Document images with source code
──────────────────────────────

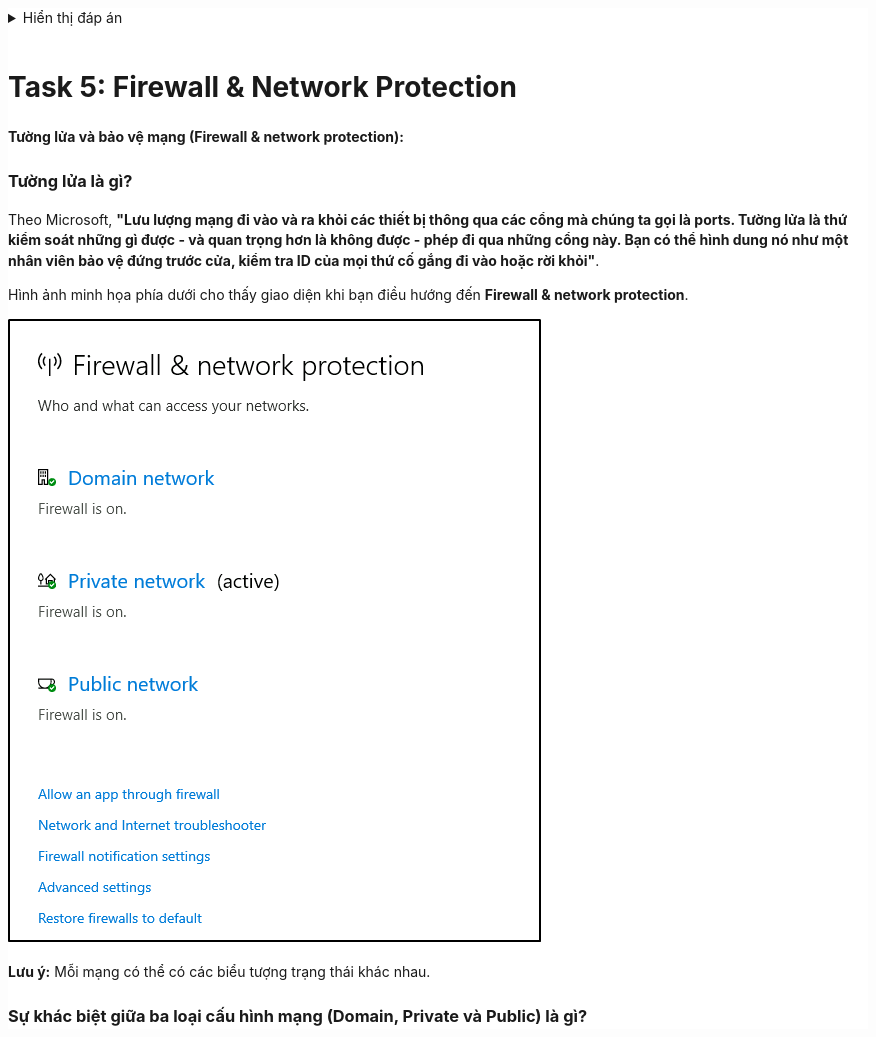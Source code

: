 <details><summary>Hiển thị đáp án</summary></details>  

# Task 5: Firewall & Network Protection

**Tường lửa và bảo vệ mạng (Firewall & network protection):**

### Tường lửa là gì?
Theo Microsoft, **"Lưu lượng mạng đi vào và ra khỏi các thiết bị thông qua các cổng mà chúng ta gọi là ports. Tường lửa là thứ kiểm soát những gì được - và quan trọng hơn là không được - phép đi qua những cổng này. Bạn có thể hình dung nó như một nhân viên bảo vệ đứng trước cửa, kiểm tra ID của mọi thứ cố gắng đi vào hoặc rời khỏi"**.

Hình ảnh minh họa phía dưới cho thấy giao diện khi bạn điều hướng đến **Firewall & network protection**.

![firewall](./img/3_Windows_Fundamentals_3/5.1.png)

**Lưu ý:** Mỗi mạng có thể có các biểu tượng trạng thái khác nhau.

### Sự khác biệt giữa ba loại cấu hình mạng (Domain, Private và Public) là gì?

──────────────────────────────

**WHAT YOU SHOULD DO:** Begin at the first line of the records and please reproduce every line exactly through the one containing "### Tường lửa là gì?", leaving all pictures out.

**EXERCISE RESPONSE:**
Source code

: <details><summary>Hiển thị đáp án</summary></details>  

# Task 5: Firewall & Network Protection

**Tường lửa và bảo vệ mạng (Firewall & network protection):**

### Tường lửa là gì?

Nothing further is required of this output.